HOW TO COMPLETE THIS TASK:
Write out every line from the listing below where the string "automated" is found.

EXERCISE DATA:

───

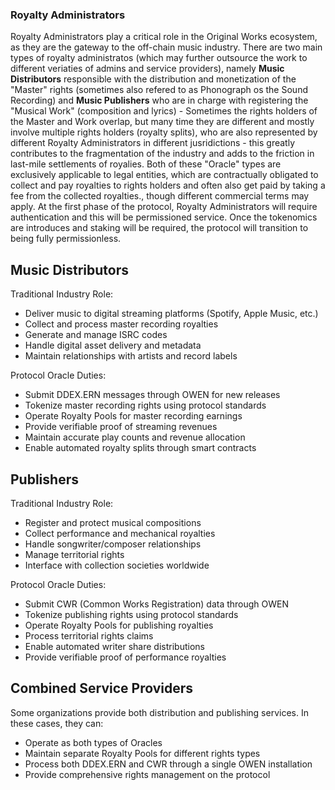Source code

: ### Royalty Administrators

Royalty Administrators play a critical role in the Original Works ecosystem, as they are the gateway to the off-chain music industry. There are two main types of royalty administratos (which may further outsource the work to different veriaties of admins and service providers), namely **Music Distributors** responsible with the distribution and monetization of the "Master" rights (sometimes also refered to as Phonograph os the Sound Recording) and **Music Publishers** who are in charge with registering the "Musical Work" (composition and lyrics) - Sometimes the rights holders of the Master and Work overlap, but many time they are different and mostly involve multiple rights holders (royalty splits), who are also represented by different Royalty Administrators in different jusridictions - this greatly contributes to the fragmentation of the industry and adds to the friction in last-mile settlements of royalies. Both of these "Oracle" types are exclusively applicable to legal entities, which are contractually obligated to collect and pay royalties to rights holders and often also get paid by taking a fee from the collected royalties., though different commercial terms may apply. At the first phase of the protocol, Royalty Administrators will require authentication and this will be permissioned service. Once the tokenomics are introduces and staking will be required, the protocol will transition to being fully permissionless.

## Music Distributors

Traditional Industry Role:
- Deliver music to digital streaming platforms (Spotify, Apple Music, etc.)
- Collect and process master recording royalties
- Generate and manage ISRC codes
- Handle digital asset delivery and metadata
- Maintain relationships with artists and record labels

Protocol Oracle Duties:
- Submit DDEX.ERN messages through OWEN for new releases
- Tokenize master recording rights using protocol standards
- Operate Royalty Pools for master recording earnings
- Provide verifiable proof of streaming revenues
- Maintain accurate play counts and revenue allocation
- Enable automated royalty splits through smart contracts

## Publishers

Traditional Industry Role:
- Register and protect musical compositions
- Collect performance and mechanical royalties
- Handle songwriter/composer relationships
- Manage territorial rights
- Interface with collection societies worldwide

Protocol Oracle Duties:
- Submit CWR (Common Works Registration) data through OWEN
- Tokenize publishing rights using protocol standards
- Operate Royalty Pools for publishing royalties
- Process territorial rights claims
- Enable automated writer share distributions
- Provide verifiable proof of performance royalties

## Combined Service Providers

Some organizations provide both distribution and publishing services. In these cases, they can:
- Operate as both types of Oracles
- Maintain separate Royalty Pools for different rights types
- Process both DDEX.ERN and CWR through a single OWEN installation
- Provide comprehensive rights management on the protocol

───

RESULT FOR THIS EXERCISE:
- Enable automated royalty splits through smart contracts
- Enable automated writer share distributions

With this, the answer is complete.